Give back only the lines in the records below from the one with "Pico Technology Device" to the one with "[Architecture] (graphviz.png)", both inclusive, word for word.

EXTRACTED RECORDS section start

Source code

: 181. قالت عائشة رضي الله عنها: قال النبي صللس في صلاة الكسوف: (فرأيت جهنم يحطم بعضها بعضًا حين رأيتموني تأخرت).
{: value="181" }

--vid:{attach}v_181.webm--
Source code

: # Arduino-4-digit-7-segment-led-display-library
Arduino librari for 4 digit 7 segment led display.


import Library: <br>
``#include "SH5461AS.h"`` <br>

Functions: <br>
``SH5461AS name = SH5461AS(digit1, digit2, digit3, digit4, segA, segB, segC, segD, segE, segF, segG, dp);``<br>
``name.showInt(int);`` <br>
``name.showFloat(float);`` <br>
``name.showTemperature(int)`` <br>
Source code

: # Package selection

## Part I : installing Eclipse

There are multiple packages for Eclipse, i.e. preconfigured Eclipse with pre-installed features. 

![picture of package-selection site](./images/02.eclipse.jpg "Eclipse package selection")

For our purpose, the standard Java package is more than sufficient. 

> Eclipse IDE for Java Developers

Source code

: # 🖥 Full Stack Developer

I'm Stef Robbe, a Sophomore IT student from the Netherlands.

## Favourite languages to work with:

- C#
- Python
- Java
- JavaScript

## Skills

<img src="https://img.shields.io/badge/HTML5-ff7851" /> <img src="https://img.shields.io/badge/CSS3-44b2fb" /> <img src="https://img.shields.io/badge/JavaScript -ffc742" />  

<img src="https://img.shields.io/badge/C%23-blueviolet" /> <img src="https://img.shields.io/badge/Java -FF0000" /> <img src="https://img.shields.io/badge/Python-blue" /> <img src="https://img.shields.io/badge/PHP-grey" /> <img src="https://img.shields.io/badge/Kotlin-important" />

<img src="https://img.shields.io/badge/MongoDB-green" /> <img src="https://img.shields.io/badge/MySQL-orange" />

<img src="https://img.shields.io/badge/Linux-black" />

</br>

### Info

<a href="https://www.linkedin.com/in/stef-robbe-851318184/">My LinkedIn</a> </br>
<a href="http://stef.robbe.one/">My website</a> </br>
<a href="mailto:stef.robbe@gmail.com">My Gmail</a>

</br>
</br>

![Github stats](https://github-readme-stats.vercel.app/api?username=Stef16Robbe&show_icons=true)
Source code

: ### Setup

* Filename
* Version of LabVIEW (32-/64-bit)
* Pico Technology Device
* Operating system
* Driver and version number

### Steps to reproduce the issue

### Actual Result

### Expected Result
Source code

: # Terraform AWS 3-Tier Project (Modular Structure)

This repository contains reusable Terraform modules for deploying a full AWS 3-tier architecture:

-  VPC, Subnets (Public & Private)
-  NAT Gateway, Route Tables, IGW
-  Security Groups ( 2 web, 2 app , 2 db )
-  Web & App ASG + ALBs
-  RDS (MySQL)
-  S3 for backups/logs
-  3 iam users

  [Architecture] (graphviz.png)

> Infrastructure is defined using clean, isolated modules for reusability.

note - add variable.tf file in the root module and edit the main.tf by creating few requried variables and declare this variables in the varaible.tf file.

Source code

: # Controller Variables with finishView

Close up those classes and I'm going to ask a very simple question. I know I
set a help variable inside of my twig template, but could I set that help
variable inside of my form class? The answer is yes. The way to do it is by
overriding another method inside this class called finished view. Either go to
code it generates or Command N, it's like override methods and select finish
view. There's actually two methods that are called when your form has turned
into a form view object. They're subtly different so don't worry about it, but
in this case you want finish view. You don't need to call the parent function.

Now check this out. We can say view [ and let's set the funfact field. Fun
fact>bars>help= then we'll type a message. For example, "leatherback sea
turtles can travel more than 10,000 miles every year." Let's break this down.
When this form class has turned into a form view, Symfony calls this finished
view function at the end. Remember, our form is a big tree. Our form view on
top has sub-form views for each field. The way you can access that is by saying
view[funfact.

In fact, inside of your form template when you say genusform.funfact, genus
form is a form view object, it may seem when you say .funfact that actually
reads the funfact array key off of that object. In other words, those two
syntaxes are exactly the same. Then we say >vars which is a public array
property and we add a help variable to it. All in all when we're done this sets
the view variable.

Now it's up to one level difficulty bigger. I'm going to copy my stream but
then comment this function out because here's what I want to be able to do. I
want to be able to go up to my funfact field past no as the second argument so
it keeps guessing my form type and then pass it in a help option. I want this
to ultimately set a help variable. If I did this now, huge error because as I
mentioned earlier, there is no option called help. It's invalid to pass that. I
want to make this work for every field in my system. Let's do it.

EXTRACTED RECORDS section end
EXTRACTED RECORDS section start

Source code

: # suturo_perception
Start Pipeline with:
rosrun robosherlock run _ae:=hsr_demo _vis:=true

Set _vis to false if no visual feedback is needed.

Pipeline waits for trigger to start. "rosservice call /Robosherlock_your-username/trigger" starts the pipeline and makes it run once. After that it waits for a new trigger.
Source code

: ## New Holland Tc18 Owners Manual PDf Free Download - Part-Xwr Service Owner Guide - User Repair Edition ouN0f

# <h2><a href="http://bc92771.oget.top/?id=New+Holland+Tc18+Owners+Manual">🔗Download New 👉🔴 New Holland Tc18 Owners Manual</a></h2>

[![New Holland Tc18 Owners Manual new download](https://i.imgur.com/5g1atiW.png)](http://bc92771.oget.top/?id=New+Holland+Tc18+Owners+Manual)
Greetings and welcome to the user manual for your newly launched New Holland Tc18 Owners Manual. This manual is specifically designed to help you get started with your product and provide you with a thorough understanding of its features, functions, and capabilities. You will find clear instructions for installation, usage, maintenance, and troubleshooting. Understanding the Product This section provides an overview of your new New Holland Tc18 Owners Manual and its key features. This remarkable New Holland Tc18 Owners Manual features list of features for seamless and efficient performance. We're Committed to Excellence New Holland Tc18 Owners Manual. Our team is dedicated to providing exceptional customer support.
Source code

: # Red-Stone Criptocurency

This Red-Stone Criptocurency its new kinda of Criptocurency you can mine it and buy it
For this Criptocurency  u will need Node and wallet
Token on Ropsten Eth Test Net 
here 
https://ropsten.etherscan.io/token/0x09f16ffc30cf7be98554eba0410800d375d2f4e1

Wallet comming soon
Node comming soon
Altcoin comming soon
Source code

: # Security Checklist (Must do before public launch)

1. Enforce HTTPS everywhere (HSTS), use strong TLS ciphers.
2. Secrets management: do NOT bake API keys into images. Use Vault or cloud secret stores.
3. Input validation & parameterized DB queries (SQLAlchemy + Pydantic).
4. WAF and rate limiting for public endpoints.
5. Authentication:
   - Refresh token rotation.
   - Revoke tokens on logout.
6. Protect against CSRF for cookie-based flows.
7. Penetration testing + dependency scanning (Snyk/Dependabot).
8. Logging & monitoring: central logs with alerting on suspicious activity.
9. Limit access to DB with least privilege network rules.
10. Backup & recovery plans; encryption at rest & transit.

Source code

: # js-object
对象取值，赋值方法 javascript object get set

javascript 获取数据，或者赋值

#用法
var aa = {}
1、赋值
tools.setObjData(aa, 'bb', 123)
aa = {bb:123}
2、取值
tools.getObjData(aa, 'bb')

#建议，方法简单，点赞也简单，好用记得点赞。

EXTRACTED RECORDS section end

### RESPONSE TO THIS TASK
* Pico Technology Device
* Operating system
* Driver and version number

### Steps to reproduce the issue

### Actual Result

### Expected Result
Source code

: # Terraform AWS 3-Tier Project (Modular Structure)

This repository contains reusable Terraform modules for deploying a full AWS 3-tier architecture:

-  VPC, Subnets (Public & Private)
-  NAT Gateway, Route Tables, IGW
-  Security Groups ( 2 web, 2 app , 2 db )
-  Web & App ASG + ALBs
-  RDS (MySQL)
-  S3 for backups/logs
-  3 iam users

  [Architecture] (graphviz.png)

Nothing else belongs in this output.